In the two episodes provided to critics, Tylor manages to handle this transition decently. Though it’s obvious that he resents his job on the Facilities Team and dreads seeing his idols being retrained to become comedians, Tylor largely stays positive. He’s nice to the co-workers he doesn’t like, and he even auditions to become a funny monster. He’s trying. But underneath Tylor’s best attempts at fitting in there’s an undercurrent of sorrow. Here is a young man, new to the professional world. He hasn’t lived in the corruption Mike and Sulley spent the first movie fighting nor is he as established as them. He simply knows that the career he’s worked toward his entire life is dead; and now it’s sink or swim.
That may seem like a bleak premise for a children’s show, but it’s pretty on brand for this particular universe. At the beginning of Monsters, Inc. Mike and Sulley loved their jobs, a stadium where they were treated like rockstars. It wasn’t until meeting Boo that they realized their beloved company wasn’t the hero of this story, but the villain. And if dealing with the evils of energy companies in a capitalistic society seems bleak, that’s nothing compared to Monsters University.
This sequel movie reframes Mike’s origin story into a tragedy of sorts. Here is this ambitious young monster, someone who knows everything there is to know about scaring and is willing to work tirelessly to master this art. Yet no matter how hard Mike works, he fails. Mike’s ultimate goal of becoming a Scarer or even being acknowledged as a scary monster never happens. What’s left is a surprisingly nuanced story about how sometimes it’s necessary to give up on your dreams and shift your ambitions. Our favorite green ball of teeth will never be scary, but he is the perfect coach for his very scary pal.

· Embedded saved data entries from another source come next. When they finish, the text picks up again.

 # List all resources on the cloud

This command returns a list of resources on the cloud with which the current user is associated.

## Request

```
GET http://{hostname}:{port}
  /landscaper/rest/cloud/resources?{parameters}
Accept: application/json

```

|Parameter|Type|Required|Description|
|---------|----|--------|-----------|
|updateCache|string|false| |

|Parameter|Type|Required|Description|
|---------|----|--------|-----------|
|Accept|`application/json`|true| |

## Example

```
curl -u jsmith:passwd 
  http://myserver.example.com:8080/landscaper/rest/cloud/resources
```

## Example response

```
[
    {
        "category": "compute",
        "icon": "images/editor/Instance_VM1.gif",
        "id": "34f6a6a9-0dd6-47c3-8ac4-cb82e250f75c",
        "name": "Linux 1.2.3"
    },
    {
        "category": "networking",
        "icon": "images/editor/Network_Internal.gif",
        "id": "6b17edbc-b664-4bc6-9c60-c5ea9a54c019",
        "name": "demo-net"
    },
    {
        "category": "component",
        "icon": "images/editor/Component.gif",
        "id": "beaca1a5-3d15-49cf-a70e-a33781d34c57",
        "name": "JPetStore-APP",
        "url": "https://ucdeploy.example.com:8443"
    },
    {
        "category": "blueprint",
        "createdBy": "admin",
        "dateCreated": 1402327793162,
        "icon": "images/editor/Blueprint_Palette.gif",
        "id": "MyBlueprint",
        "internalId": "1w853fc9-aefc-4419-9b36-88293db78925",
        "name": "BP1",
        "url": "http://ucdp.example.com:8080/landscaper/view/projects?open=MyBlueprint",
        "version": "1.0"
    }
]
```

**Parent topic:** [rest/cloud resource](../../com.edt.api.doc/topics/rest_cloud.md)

Monsters at Work doesn’t feel nearly as polished as Monsters, Inc. or Monsters University. The animation feels a bit rushed and the jokes often fall flat. The latter is because the show rushes to its team setup too quickly, forcing the one-of-the-gang dynamic of the Facilities Team before we fully understand who the gang is. But when it comes to Tylor, the oddly introspective bones are there. Once again, Pixar is poking holes in your professional life, and it still hurts.
The first two episodes of Monsters at Work are now available on Disney+. New episodes will premiere on Wednesdays.